Concord grapes vines produce abundant fruit and shapely vines in the home landscape. Adding grape vines to your garden requires a commitment to regular pruning. Grapes produce fruit on two main branches that extend off the main trunk of the plant. These arms, or cordons, hold the buds and future fruiting spurs of the vine. Learning to transplant Concord grape vines involves proper preparation of the soil and careful pruning of roots and vines.
Prepare the garden site in a sunny location by cultivating the soil to a depth of 12 inches using a shovel, cultivator or rototiller. Cultivation involves stirring and loosening the soil to allow ready spread of plant roots. Remove all weeds to prevent competition with the grape vines.

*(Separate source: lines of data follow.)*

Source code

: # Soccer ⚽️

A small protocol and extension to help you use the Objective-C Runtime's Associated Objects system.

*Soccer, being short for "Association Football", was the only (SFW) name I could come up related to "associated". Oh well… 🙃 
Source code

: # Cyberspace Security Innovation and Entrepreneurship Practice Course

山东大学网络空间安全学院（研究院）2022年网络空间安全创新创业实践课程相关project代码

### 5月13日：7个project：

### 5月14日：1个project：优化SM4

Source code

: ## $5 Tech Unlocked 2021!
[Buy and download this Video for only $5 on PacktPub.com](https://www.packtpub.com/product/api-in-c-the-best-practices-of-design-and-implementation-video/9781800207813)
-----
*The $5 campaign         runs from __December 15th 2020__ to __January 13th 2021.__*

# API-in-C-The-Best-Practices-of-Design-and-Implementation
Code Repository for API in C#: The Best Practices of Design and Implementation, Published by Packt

Mix in a 3- to 4-inch layer peat moss or compost to add organic material to the soil. This will improve drainage and increase soil nutrients, both of which prove essential for successful grape growing. Smooth the garden bed surface with a rake.
Examine the Concord grape transplants for dead wood or weak roots. Trim the plant to two buds on one cane and clip long or broken roots.
Dig holes to space the grape plants 7 to 8 feet apart and wide enough to prevent bending of the roots. Hole depth should mimic the planting situation in the pot from the nursery.
Hold the plant firmly in the center of the hole and fill in with loose soil. Press gently to firm the soil to avoid snapping the roots. Bring the soil level about 1/2 inch below the garden surface and create a slight indentation around the grape vine.
Water the plant at the base of the main stem and allow water to pool in the indentation. Watch carefully that excess water drains quickly from this location. Grapes require adequate drainage to produce successful fruit.
Apply a 3- to 4-inch layer of mulch to the grape vine bed to discourage weed growth. Protect new Concord grape vine plants from weeds with constant vigilance to remove nuisance plants. Water regularly to keep the soil evenly moist.